Saved entries
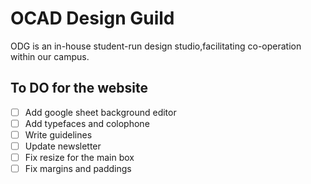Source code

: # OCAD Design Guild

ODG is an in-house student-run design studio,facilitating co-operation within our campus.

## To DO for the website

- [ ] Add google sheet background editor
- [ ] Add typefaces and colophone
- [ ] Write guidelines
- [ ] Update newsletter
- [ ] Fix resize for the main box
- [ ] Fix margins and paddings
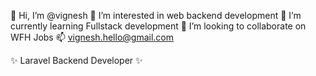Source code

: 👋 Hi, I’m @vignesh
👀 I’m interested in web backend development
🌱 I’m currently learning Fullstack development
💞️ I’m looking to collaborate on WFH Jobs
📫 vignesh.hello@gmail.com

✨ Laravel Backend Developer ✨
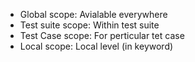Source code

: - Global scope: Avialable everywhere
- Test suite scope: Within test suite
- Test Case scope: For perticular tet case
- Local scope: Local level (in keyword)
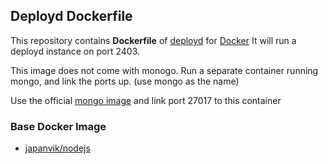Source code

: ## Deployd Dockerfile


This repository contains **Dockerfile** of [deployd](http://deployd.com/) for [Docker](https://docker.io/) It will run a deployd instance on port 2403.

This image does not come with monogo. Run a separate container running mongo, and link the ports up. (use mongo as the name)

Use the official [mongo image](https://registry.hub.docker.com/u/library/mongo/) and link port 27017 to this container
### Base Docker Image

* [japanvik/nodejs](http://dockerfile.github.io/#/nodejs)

==

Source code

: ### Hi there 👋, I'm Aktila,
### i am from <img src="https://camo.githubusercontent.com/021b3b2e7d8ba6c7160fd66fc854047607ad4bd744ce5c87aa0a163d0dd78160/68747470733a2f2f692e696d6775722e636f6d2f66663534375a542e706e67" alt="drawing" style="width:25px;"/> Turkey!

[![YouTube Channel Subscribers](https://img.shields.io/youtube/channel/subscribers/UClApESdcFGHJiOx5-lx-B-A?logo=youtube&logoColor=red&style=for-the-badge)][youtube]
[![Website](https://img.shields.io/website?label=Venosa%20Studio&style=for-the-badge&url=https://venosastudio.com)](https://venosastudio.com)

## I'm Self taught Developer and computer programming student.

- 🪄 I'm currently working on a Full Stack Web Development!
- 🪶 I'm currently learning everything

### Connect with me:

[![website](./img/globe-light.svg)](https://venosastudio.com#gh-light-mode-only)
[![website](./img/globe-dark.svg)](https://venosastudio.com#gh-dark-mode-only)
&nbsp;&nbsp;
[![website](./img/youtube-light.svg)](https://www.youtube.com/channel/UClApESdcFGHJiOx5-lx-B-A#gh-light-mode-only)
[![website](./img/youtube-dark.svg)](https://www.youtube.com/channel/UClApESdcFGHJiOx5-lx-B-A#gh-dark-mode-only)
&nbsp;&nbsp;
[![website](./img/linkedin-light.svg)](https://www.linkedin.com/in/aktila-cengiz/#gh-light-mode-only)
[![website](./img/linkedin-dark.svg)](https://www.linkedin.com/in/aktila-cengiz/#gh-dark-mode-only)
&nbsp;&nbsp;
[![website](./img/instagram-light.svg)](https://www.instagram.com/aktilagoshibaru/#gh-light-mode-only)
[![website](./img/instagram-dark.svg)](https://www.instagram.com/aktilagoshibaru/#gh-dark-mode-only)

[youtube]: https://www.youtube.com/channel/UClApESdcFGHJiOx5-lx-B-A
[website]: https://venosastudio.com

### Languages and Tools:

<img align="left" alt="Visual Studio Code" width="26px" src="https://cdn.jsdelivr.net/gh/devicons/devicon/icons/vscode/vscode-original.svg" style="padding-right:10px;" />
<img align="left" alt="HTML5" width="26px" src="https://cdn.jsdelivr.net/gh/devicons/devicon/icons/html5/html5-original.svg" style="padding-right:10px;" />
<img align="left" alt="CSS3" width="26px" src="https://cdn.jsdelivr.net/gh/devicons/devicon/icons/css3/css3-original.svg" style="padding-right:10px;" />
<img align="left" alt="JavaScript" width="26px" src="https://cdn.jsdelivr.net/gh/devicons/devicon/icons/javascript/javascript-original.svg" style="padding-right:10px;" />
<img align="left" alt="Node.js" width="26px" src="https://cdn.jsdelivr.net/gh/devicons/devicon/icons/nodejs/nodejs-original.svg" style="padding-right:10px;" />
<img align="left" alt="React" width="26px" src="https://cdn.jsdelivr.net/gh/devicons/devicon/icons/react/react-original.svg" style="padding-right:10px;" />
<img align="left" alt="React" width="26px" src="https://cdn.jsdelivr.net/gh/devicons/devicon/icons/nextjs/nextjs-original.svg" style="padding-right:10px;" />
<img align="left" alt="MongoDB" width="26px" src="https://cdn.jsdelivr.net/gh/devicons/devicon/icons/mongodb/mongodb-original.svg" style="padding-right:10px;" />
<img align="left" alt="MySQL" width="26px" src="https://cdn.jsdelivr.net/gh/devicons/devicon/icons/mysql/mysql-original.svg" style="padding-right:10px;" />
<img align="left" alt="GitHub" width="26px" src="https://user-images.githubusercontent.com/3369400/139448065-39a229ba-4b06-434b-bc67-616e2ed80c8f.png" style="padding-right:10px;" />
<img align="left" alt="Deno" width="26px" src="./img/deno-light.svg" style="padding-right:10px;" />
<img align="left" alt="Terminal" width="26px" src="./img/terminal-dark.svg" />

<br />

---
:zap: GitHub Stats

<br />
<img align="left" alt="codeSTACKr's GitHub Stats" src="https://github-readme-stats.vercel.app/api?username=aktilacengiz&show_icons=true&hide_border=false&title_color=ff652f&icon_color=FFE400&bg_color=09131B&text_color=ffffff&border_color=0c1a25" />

==

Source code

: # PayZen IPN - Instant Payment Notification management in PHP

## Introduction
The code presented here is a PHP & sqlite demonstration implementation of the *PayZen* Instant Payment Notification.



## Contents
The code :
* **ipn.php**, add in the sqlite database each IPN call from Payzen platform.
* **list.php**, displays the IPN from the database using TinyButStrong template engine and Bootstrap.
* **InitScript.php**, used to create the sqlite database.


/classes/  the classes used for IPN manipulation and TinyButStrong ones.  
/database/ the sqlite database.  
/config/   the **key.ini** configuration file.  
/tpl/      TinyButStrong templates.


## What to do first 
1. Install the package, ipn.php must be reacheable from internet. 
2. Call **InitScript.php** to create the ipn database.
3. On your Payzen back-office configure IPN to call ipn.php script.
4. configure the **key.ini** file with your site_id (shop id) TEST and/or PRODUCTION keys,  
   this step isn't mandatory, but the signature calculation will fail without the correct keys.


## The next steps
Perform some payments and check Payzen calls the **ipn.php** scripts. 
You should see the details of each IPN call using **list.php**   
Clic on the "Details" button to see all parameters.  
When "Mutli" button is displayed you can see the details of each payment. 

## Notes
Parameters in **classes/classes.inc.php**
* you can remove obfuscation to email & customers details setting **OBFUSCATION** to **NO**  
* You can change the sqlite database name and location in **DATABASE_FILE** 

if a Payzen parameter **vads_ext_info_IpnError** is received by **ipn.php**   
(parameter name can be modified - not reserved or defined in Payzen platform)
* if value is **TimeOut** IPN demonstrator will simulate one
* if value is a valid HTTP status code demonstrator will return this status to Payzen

ACTIVITY: Your answer must be a single number: the count of lines above that contain the string "Instant".

TASK SOLUTION: 2